## Provided material:

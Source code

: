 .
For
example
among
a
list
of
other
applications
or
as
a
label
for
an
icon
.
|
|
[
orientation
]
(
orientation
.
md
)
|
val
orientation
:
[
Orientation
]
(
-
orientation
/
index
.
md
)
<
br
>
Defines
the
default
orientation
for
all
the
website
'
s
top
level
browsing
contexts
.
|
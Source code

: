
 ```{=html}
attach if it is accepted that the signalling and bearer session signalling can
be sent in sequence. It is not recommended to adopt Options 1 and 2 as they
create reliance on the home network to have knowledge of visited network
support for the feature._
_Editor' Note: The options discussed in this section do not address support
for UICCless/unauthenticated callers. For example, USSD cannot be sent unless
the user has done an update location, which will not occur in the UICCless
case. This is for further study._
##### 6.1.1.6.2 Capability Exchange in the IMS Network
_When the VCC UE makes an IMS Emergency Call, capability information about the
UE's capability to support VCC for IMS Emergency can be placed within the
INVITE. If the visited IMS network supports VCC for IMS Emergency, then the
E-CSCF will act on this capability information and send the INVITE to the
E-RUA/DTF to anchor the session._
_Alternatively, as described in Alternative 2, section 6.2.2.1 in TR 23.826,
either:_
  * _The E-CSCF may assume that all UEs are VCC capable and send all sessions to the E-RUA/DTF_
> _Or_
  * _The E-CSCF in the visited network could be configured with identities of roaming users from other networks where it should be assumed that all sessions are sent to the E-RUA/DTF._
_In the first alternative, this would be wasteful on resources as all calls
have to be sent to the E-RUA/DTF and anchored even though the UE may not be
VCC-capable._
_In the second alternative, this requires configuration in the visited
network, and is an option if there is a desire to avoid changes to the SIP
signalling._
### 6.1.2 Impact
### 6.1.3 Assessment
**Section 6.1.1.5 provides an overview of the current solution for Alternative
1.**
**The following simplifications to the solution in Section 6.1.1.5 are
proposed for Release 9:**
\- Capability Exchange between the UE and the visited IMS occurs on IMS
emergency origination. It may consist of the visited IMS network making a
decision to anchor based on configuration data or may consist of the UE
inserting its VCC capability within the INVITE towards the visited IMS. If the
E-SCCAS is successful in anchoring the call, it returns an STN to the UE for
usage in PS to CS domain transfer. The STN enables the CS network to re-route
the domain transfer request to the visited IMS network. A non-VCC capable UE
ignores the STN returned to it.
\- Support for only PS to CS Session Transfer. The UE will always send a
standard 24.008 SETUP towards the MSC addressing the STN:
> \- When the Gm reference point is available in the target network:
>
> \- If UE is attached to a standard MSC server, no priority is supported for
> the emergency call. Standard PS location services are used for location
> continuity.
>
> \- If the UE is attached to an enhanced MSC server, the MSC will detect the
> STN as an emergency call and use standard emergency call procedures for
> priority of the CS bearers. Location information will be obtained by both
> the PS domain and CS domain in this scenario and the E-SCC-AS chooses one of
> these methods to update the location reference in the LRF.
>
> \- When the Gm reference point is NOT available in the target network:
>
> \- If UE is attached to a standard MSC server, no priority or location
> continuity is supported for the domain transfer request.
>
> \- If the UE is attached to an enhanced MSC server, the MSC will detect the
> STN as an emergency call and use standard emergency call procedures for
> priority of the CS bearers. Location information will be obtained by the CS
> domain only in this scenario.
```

## Task prompt:
For this exercise, retype the complete listing exactly.

## Completed exercise:
Source code

: .
For
example
among
a
list
of
other
applications
or
as
a
label
for
an
icon
.
|
|
[
orientation
]
(
orientation
.
md
)
|
val
orientation
:
[
Orientation
]
(
-
orientation
/
index
.
md
)
<
br
>
Defines
the
default
orientation
for
all
the
website
'
s
top
level
browsing
contexts
.
|
Source code

:
 ```{=html}
attach if it is accepted that the signalling and bearer session signalling can
be sent in sequence. It is not recommended to adopt Options 1 and 2 as they
create reliance on the home network to have knowledge of visited network
support for the feature._
_Editor' Note: The options discussed in this section do not address support
for UICCless/unauthenticated callers. For example, USSD cannot be sent unless
the user has done an update location, which will not occur in the UICCless
case. This is for further study._
##### 6.1.1.6.2 Capability Exchange in the IMS Network
_When the VCC UE makes an IMS Emergency Call, capability information about the
UE's capability to support VCC for IMS Emergency can be placed within the
INVITE. If the visited IMS network supports VCC for IMS Emergency, then the
E-CSCF will act on this capability information and send the INVITE to the
E-RUA/DTF to anchor the session._
_Alternatively, as described in Alternative 2, section 6.2.2.1 in TR 23.826,
either:_
  * _The E-CSCF may assume that all UEs are VCC capable and send all sessions to the E-RUA/DTF_
> _Or_
  * _The E-CSCF in the visited network could be configured with identities of roaming users from other networks where it should be assumed that all sessions are sent to the E-RUA/DTF._
_In the first alternative, this would be wasteful on resources as all calls
have to be sent to the E-RUA/DTF and anchored even though the UE may not be
VCC-capable._
_In the second alternative, this requires configuration in the visited
network, and is an option if there is a desire to avoid changes to the SIP
signalling._
### 6.1.2 Impact
### 6.1.3 Assessment
**Section 6.1.1.5 provides an overview of the current solution for Alternative
1.**
**The following simplifications to the solution in Section 6.1.1.5 are
proposed for Release 9:**
\- Capability Exchange between the UE and the visited IMS occurs on IMS
emergency origination. It may consist of the visited IMS network making a
decision to anchor based on configuration data or may consist of the UE
inserting its VCC capability within the INVITE towards the visited IMS. If the
E-SCCAS is successful in anchoring the call, it returns an STN to the UE for
usage in PS to CS domain transfer. The STN enables the CS network to re-route
the domain transfer request to the visited IMS network. A non-VCC capable UE
ignores the STN returned to it.
\- Support for only PS to CS Session Transfer. The UE will always send a
standard 24.008 SETUP towards the MSC addressing the STN:
> \- When the Gm reference point is available in the target network:
>
> \- If UE is attached to a standard MSC server, no priority is supported for
> the emergency call. Standard PS location services are used for location
> continuity.
>
> \- If the UE is attached to an enhanced MSC server, the MSC will detect the
> STN as an emergency call and use standard emergency call procedures for
> priority of the CS bearers. Location information will be obtained by both
> the PS domain and CS domain in this scenario and the E-SCC-AS chooses one of
> these methods to update the location reference in the LRF.
>
> \- When the Gm reference point is NOT available in the target network:
>
> \- If UE is attached to a standard MSC server, no priority or location
> continuity is supported for the domain transfer request.
>
> \- If the UE is attached to an enhanced MSC server, the MSC will detect the
> STN as an emergency call and use standard emergency call procedures for
> priority of the CS bearers. Location information will be obtained by the CS
> domain only in this scenario.
```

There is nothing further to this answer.